The Valleyfolk is a YouTube-based comedy group originating in Los Angeles, California. The group was founded by former SourceFed hosts Joe Bereta, Elliott Morgan, Lee Newton, and Steve Zaragoza. The channel launched in January 2018 and gained over 93,000 subscribers within the first 24 hours.

The group gained national attention in 2019 by appearing on the NBC comedy competition show Bring the Funny, beating out thirty-nine other comedy acts and winning the show's inaugural season.

As of September 23, 2019, the group currently consists of Bereta, Morgan, and Zaragoza with founding member Newton being ousted from the group in a unanimous decision by the other members.

==History==
===Founding===
The four hosts first worked together at SourceFed, beginning as the original hosts of the channel in 2012. The channel was created in conjunction with YouTube personality Philip DeFranco and YouTube itself. While Joe and Elliott left the channel in 2014, Lee left in 2015, and Steve reduced his role to part-time; the channel continued making news commentary and other comedic videos until its demise in March 2017. Less than one year later, the group of four reunited independently and on January 8, 2018, The Valleyfolk was born. Due to the previous success of the four, both individually and together, the group gained more than 93,000 subscribers within the first 24 hours and more than 4,000 patrons within the first 48.

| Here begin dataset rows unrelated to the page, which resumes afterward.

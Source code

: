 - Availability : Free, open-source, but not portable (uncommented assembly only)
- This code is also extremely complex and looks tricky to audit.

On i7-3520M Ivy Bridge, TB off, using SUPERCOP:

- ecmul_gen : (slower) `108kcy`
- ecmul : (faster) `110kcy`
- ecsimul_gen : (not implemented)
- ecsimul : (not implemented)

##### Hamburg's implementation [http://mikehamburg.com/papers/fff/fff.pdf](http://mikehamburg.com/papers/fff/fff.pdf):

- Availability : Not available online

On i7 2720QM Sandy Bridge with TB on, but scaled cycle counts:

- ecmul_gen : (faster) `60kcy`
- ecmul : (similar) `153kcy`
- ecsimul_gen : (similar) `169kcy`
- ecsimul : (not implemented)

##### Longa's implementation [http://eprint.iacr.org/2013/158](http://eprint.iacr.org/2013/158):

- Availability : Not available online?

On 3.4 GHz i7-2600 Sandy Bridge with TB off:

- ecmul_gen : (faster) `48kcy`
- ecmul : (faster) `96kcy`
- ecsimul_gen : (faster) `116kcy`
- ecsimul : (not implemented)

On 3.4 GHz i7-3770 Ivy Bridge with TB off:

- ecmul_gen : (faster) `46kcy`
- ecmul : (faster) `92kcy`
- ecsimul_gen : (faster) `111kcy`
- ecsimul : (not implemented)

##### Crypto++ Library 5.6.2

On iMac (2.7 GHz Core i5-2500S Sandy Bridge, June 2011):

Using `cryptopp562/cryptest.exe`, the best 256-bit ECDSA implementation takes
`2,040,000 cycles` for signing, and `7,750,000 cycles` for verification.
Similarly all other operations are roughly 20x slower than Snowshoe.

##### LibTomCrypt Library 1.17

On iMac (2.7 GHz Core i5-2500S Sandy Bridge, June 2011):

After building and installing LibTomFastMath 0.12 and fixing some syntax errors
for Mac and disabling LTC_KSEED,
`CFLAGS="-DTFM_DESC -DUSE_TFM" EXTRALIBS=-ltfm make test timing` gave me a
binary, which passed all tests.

The Valleyfolk logos, one featuring mountains at day and one featuring them at night, were created by David Morgan, graphic artist and brother of Elliott Morgan.

===Bring the Funny===
On July 9, 2018, the group announced that they were participating in NBC's comedy competition show Bring the Funny, appearing as part of the Sketch Act Division. The competition consists of four rounds and the prize is $250,000 and the opportunity to perform at the Just for Laughs comedy festival.

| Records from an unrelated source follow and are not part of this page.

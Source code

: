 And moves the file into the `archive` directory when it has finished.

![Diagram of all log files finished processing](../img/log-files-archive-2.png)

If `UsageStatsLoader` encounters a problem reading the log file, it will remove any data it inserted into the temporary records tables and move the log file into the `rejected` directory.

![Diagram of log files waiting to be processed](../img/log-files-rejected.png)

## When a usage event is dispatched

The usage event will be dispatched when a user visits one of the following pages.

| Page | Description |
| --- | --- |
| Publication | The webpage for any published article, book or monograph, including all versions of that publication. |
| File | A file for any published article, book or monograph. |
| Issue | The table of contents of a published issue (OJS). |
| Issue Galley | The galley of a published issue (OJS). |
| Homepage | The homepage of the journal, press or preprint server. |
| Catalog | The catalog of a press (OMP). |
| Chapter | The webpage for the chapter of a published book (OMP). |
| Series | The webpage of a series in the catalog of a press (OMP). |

In the first round, or the Open Mic round, the Valleyfolk began their run with a sketch in which they played "mole people". The sketch elicited praise from Kenan Thompson for the commitment the quartet showed to the bit. In the Comedy Clash round, the group went head to head with competing comedian Drennon Davis. Their sketch involved an inappropriately gleeful robot doctor informing a woman of her husband's demise. In the semifinals, the group performed a sketch that parodied a superhero academy that involved a flurry of feathers being dumped on the audience. The group made it to the final round of the competition by being selected as the viewer-voted wildcard team. On September 17, 2019, they won the show's first season by receiving the most votes from the viewing public. In addition to the prize money and Just for Laughs invite, the group's national television exposure has resulted in an estimated 10,000 new YouTube subscribers by the day after the show's finale.

===Other work===
On October 11, 2018, h3h3Productions made a video roasting Valleyfolk member Elliott Morgan's previous work on a pilot of a TLC Network show titled I Catfished My Kid. In response, The Valleyfolk published their own video in response, garnering more than 200,000 views in two days.

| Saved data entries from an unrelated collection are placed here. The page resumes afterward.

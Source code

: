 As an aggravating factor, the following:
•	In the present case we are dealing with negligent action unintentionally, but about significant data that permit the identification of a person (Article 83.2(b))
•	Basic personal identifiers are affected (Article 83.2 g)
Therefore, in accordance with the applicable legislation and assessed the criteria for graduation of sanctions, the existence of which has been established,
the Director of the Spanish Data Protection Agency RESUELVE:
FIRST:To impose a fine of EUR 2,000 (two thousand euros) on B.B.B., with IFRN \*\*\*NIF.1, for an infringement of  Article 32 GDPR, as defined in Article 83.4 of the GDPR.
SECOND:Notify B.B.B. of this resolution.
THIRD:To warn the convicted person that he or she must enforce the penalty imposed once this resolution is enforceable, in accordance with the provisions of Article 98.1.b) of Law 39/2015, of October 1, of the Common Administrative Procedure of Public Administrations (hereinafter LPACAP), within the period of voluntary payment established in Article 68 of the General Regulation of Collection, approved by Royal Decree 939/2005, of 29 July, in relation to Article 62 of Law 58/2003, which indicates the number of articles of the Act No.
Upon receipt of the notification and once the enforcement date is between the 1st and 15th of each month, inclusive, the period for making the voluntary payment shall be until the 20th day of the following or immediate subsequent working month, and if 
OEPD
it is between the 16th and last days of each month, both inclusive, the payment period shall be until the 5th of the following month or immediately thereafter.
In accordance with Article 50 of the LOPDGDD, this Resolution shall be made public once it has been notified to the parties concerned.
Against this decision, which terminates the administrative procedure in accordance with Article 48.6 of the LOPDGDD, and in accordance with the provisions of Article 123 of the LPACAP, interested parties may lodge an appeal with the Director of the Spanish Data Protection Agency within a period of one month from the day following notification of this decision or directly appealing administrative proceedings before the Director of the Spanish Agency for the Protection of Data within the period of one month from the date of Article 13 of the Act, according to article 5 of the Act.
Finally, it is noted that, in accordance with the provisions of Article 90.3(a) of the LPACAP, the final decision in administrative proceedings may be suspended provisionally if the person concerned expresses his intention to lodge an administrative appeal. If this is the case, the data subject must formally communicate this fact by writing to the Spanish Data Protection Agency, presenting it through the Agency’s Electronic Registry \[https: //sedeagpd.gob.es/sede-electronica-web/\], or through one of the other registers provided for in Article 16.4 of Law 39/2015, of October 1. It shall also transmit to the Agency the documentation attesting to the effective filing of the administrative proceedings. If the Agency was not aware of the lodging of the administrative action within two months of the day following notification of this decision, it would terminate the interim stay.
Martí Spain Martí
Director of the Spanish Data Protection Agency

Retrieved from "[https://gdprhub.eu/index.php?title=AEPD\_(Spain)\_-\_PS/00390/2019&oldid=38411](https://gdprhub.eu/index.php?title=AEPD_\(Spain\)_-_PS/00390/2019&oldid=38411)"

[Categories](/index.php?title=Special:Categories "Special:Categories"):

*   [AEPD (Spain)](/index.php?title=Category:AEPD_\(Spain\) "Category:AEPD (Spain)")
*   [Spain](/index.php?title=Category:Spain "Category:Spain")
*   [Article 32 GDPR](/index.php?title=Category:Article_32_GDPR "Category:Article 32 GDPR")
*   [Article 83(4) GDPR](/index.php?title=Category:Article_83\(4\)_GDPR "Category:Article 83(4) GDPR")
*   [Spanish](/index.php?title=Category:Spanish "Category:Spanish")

On July 7, 2019, the Valleyfolk appeared as guests at the inaugural RTX Podcast Festival in Austin, Texas. Their podcast, The Valleycast, was one of six guest podcasts taped live at the annual RTX event hosted by Rooster Teeth.

===Newton's departure===
On November 1, 2019, a video titled 'Lee Announcement | The Valleyfolk (Update)' was posted on the main channel. In it, the group explained the absence of Newton from the past month of content as well as explained the future of the channel. Fifteen minutes later, Newton posted her own video from her channel explaining that her last official date with the group was September 23, 2019 and that it was not her decision to leave the team. In the week following the announcement, the Valleyfolk channel lost 20,000 subscribers and over 700 patrons, prompting a follow-up video from the trio apologizing for their handling of the announcement.

==Recurring segments==
- Your Show - a variety show that often involves sketches, games, and viewer questions.
- Your World Today - a satirical news and current events show.
- The Valleycast - a weekly behind the scenes video podcast.